Does then $F$ also have the sheaf property for coverings of geometric realizations of simplicial sets by their simplices?

I.e. let $K$ be a simplicial set and let $D$ be the diagram in $sSet$ obtained from the comma category $\Delta \downarrow K$ by removing $K$ and the morphisms into it ($K$ is the colimit of this diagram in $sSet$). Now let $|D|$ be the geometric realization of $D$, which is a diagram of topological simplices in $Top$. Then the question is: If we have a compatible family of elements of $F$, for this diagram, can we glue them together to an element of $F(colim|D|)$?

Motivation: We would like to compare $F$ to the functor $Hom_{Top}(-,|Sing(F)|)$ where Sing(F) is the simplicial set $F(\Delta^{\bullet})$ obtained by applying $F$ to the cosimplicial object given by the $Hom_{Top}(-,|\Delta^n|)$ in $Set^{Top^{op}}$. If $F$ is itself representable, i.e. is a topological space $X$, then the two functors are weakly equivalent in a sense suitably extended from $Top$ to the functor category $Set^{Top^{op}}$. The same could be hoped for $F$, and in order to analyse the natural transformations between them one has to look at what they do at single spaces. Using some adjunction considerations one sees that one can restrict to spaces of the form $|K|$. But maps $Hom_{Top}(-,|K|) \rightarrow F$ in $Set^{Top^{op}}$ correspond to elements of $F(|K|)$ and the above sheaf property would then allow to look just at topological simplices.

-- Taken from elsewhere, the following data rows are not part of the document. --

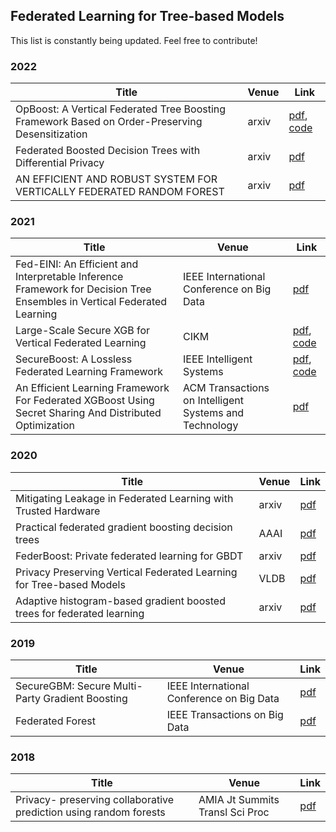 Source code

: ## Federated Learning for Tree-based Models
This list is constantly being updated. Feel free to contribute!

### 2022
| Title                                                                                           | Venue | Link                                                                                                                  |
|-------------------------------------------------------------------------------------------------|-------|-----------------------------------------------------------------------------------------------------------------------|
| OpBoost: A Vertical Federated Tree Boosting Framework Based on Order-Preserving Desensitization | arxiv | [pdf](https://arxiv.org/pdf/2210.01318.pdf), [code](https://github.com/alibaba-edu/mpc4j/tree/main/mpc4j-sml-opboost) |
| Federated Boosted Decision Trees with Differential Privacy                                      | arxiv | [pdf](https://arxiv.org/pdf/2210.02910.pdf)                                                                           |
| AN EFFICIENT AND ROBUST SYSTEM FOR VERTICALLY FEDERATED RANDOM FOREST                           | arxiv | [pdf](https://arxiv.org/pdf/2201.10761.pdf)                                                                           |
 
### 2021
| Title                                                                                                                   | Venue                                                  | Link                                                                                          | 
|-------------------------------------------------------------------------------------------------------------------------|--------------------------------------------------------|-----------------------------------------------------------------------------------------------|
| Fed-EINI: An Efficient and Interpretable Inference Framework for Decision Tree Ensembles in Vertical Federated Learning | IEEE International Conference on Big Data              | [pdf](https://arxiv.org/pdf/2105.09540.pdf)                                                   |
 | Large-Scale Secure XGB for Vertical Federated Learning                                                                  | CIKM                                                   | [pdf](https://arxiv.org/pdf/2005.08479.pdf), [code](https://github.com/secretflow/secretflow) |
 | SecureBoost: A Lossless Federated Learning Framework                                                                    | IEEE Intelligent Systems                               | [pdf](https://arxiv.org/pdf/1901.08755.pdf), [code](https://github.com/FederatedAI/FATE)      |
 | An Efficient Learning Framework For Federated XGBoost Using Secret Sharing And Distributed Optimization                 | ACM Transactions on Intelligent Systems and Technology | [pdf](https://arxiv.org/pdf/2105.05717.pdf)                                                   |

### 2020 
| Title                                                                  | Venue | Link                                                |
|------------------------------------------------------------------------|-------|-----------------------------------------------------|
| Mitigating Leakage in Federated Learning with Trusted Hardware         | arxiv | [pdf](https://arxiv.org/pdf/2011.04948.pdf)         |
| Practical federated gradient boosting decision trees                   | AAAI  | [pdf](https://arxiv.org/pdf/1911.04206.pdf)         |
| FederBoost: Private federated learning for GBDT                        | arxiv | [pdf](https://arxiv.org/pdf/2011.02796.pdf)         |
| Privacy Preserving Vertical Federated Learning for Tree-based Models   | VLDB  | [pdf](http://www.vldb.org/pvldb/vol13/p2090-wu.pdf) |
| Adaptive histogram-based gradient boosted trees for federated learning | arxiv | [pdf](https://arxiv.org/pdf/2012.06670.pdf)         |

### 2019
| Title                                           | Venue                                     | Link                                        |
|-------------------------------------------------|-------------------------------------------|---------------------------------------------|
| SecureGBM: Secure Multi-Party Gradient Boosting | IEEE International Conference on Big Data | [pdf](https://arxiv.org/pdf/1911.11997.pdf) |
| Federated Forest                                | IEEE Transactions on Big Data             | [pdf](https://arxiv.org/pdf/1905.10053.pdf) |

### 2018
| Title                                                             | Venue                           | Link                                        |
|-------------------------------------------------------------------|---------------------------------|---------------------------------------------|
| Privacy- preserving collaborative prediction using random forests | AMIA Jt Summits Transl Sci Proc | [pdf](https://arxiv.org/pdf/1811.08695.pdf) |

Put differently (if this helps anything), I am asking whether the functor $Top \rightarrow Set^{Top^{op}} \rightarrow Sh$ given by the Yoneda embedding followed by sheafification for the Grothendieck topology generated by open covers and finite closed covers preserves the colimits of diagrams of simplices which arise in the above fashion...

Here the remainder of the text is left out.